Jeferson Tenório na UFSC: ‘Imaginar e fantasiar nos dias de hoje é um ato de resistência’

Escritor Jeferson Tenório durante aula magna na UFSC. Foto: Gustavo Diehl/Agecom/UFSC

“Ler é um modo de vida. Escolher os livros é um modo de viver. Quando queremos que alguém leia algo, queremos que aquela pessoa tenha a mesma experiência estética, sentimental, afetiva e intelectual que tivemos”, afirmou o escritor Jeferson Tenório para um público de cerca de 1200 pessoas na noite de segunda-feira, 24 de março. O premiado autor proferiu a Aula Magna da Universidade Federal de Santa Catarina (UFSC) no Auditório Garapuvu, no Centro de Cultura e Eventos do campus de Florianópolis, com transmissão ao vivo pelo canal no Youtube da TV UFSC. A plateia era composta por membros da comunidade interna e externa, jovens, estudantes, professores, idosos e até crianças. Houve momentos de reflexões profundas, outros para ouvir histórias, rir, cantar, se emocionar. 

O tema da Aula Magna, De onde eles vêm: uma reflexão sobre a formação de leitores no espaço acadêmico, fazia uma referência direta ao mais recente livro de Jeferson Tenório, cujo título é De onde eles vêm (Companhia das Letras, 2024), que narra a história de um estudante negro retinto que ingressa na Universidade Federal do Rio Grande do Sul (UFRGS) pelo sistema de cotas raciais logo no início de sua implementação. O personagem Joaquim sente a universidade como um ambiente hostil e de exclusão, exigindo-lhe um enorme esforço para vencer as dificuldades financeiras e a falta de acolhimento. A narrativa foi inspirada na história de vida do próprio autor, já que Jeferson Tenório foi o primeiro estudante cotista negro a se formar na UFRGS. “Esse personagem é um pouco parecido comigo e  com as pessoas com quem eu convivi durante todos esses anos. É uma mistura dessas experiências que eu tive.” 

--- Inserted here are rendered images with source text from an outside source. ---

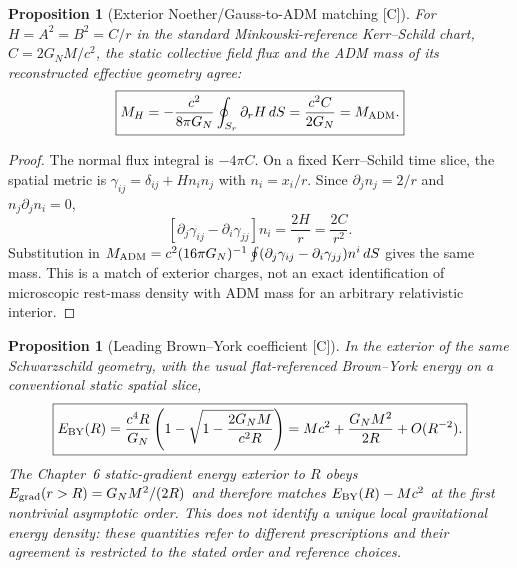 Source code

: \documentclass[11pt,a4paper]{article}
\newtheorem{proposition}[theorem]{Proposition}
\theoremstyle{definition}\newtheorem{definition}[theorem]{Definition}
\theoremstyle{remark}\newtheorem{remark}[theorem]{Remark}
\newcommand{\Ctag}{\textsf{[C]}}
\begin{document}
\begin{proposition}[Exterior Noether/Gauss-to-ADM matching \Ctag]
\label{prop:v14-adm}
For $H=A^2=B^2=C/r$ in the standard Minkowski-reference
Kerr--Schild chart, $C=2G_NM/c^2$, the static collective field
flux and the ADM mass of its reconstructed effective geometry agree:
\begin{equation}\label{eq:v14-adm}
\boxed{M_H=-\frac{c^2}{8\pi G_N}\oint_{S_r}\partial_rH\,dS
=\frac{c^2 C}{2G_N}=M_{\rm ADM}.}
\end{equation}
\end{proposition}
\begin{proof}
The normal flux integral is $-4\pi C$.
On a fixed Kerr--Schild time slice, the spatial metric is
$\gamma_{ij}=\delta_{ij}+Hn_in_j$ with $n_i=x_i/r$.
Since $\partial_j n_j=2/r$ and $n_j\partial_jn_i=0$,
\begin{equation}\label{eq:v14-admint}
[\partial_j\gamma_{ij}-\partial_i\gamma_{jj}]n_i
=\frac{2H}{r}=\frac{2C}{r^2}.
\end{equation}
Substitution in
$M_{\rm ADM}=c^2(16\pi G_N)^{-1}\oint
(\partial_j\gamma_{ij}-\partial_i\gamma_{jj})n^i\,dS$
gives the same mass. This is a match of exterior charges, not
an exact identification of microscopic rest-mass density with ADM
mass for an arbitrary relativistic interior.
\end{proof}

\begin{proposition}[Leading Brown--York coefficient \Ctag]
\label{prop:v14-by}
In the exterior of the same Schwarzschild geometry, with the
usual flat-referenced Brown--York energy on a conventional static
spatial slice,
\begin{equation}\label{eq:v14-by}
\boxed{E_{\rm BY}(R)
=\frac{c^4R}{G_N}\left(1-\sqrt{1-\frac{2G_NM}{c^2R}}\right)
=Mc^2+\frac{G_NM^2}{2R}+O(R^{-2}).}
\end{equation}
The Chapter~6 static-gradient energy exterior to $R$ obeys
$E_{\rm grad}(r>R)=G_NM^2/(2R)$ and therefore matches
$E_{\rm BY}(R)-Mc^2$ at the first nontrivial asymptotic order.
This does not identify a unique local gravitational energy density:
these quantities refer to different prescriptions and their agreement
is restricted to the stated order and reference choices.
\end{proposition}
\end{document}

O escritor iniciou sua palestra com uma descrição do personagem da obra: “Pensem no Joaquim como alguém que mora em um bairro periférico e já é leitor, ou seja, ele não se torna leitor na universidade, ele já vem com uma bagagem literária. É alguém que escuta rap, que gosta de Racionais. E a primeira imagem que me veio desse personagem foi ele em um ônibus lotado indo para a universidade às 7h da manhã, escutando Racionais em seus fones de ouvido. Ao chegar na universidade, ele dá de cara com uma aula sobre o livro Ulysses, do James Joyce, que é considerado um livro super difícil, inacessível. A escolha desse livro foi pensada justamente para mostrar esse contraste. Aparentemente é um contraste, mas ao longo do livro essas experiências vão se complementando.”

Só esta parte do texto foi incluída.